The film we now know as Star Wars: The Force Awakens went through quite an evolutionary phase before it finally made it to the screen under the guidance of director J.J. Abrams, who co-wrote a final version of the screenplay with Star Wars veteran Lawrence Kasdan. The seeds of the sequel trilogy were first planed by creator George Lucas himself, and though significant changes were made in the Disney era, it does seem that some of his concepts likely passed all the way through to the end, particularly the idea of a member of the next generation of heroes being corrupted by the Dark Side. The final version of that character is Kylo Ren, formerly Ben Solo, but it took a while for him to become the face beneath the Vader-inspired helmet we've been fascinated by for the last four years.
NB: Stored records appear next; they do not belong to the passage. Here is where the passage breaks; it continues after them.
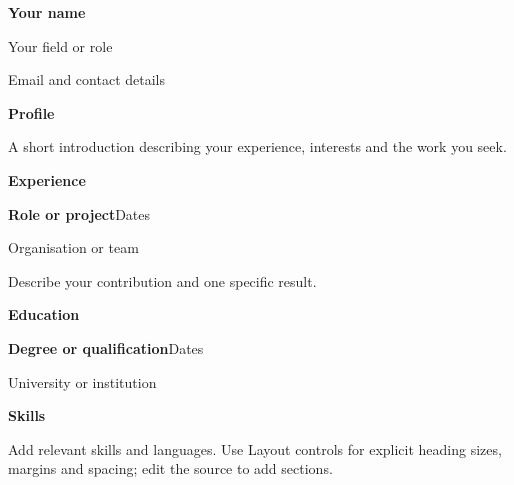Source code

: \documentclass[11pt]{article}
\begin{document}
{\fontsize{22}{26}\selectfont\textbf{Your name}}\par
Your field or role\par
Email and contact details

\vspace{5mm}
{\fontsize{14}{17}\selectfont\textbf{Profile}}\par
A short introduction describing your experience, interests and the work you seek.

\vspace{4mm}
{\fontsize{14}{17}\selectfont\textbf{Experience}}\par
\textbf{Role or project}\hfill Dates\par
Organisation or team\par
Describe your contribution and one specific result.

\vspace{4mm}
{\fontsize{14}{17}\selectfont\textbf{Education}}\par
\textbf{Degree or qualification}\hfill Dates\par
University or institution

\vspace{4mm}
{\fontsize{14}{17}\selectfont\textbf{Skills}}\par
Add relevant skills and languages. Use Layout controls for explicit heading sizes,
margins and spacing; edit the source to add sections.
\end{document}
Concept artist Christian Alzmann, who recently took to Instagram to post some revealing artwork from the film's development, contributed plenty of designs along the way to The Force Awakens, from early looks for BB-8 and Maz Kanata to a lot of designs for the character who would become Kylo Ren. In the early days, Kylo was an even more villainous, perhaps less human character referred to as a "Jedi Killer," as this piece previously seen in The Art of The Force Awakens book shows:
The Darth Vader influence was clearly heavy in these designs, and the collection of lightsabers recalls the likes of another Jedi killer from the Clone Wars days, General Grievous. As things moved forward, Alzmann continued to play with various designs for the character, included numerous shapes for what would become Kylo Ren's now-iconic helmet.
Alzmann's most recent post, though, reveals an even darker look for the Jedi Killer character, one that retains the dark attire but also digs deeper into an even more inhuman look. Like Vader before him, this version of the Jedi Killer has clearly been through a lot of pain, and survives now through some form of life-support machinery evident in his mask. The eyes peeking through the mask only serve to further highlight this inner darkness and pain, which is probably why Lucasfilm couldn't let the concept go. According to Alzmann, this look was later a major inspiration for the Inquisitor character The Fifth Brother in the TV series Star Wars Rebels.
It's been nearly four years since Kylo Ren first walked onto the big screen, and how he got there in the form we know him remains a fascinating journey. We can't wait to see the character's next and perhaps final stage in Star Wars: The Rise of Skywalker, which hits theaters Dec. 20.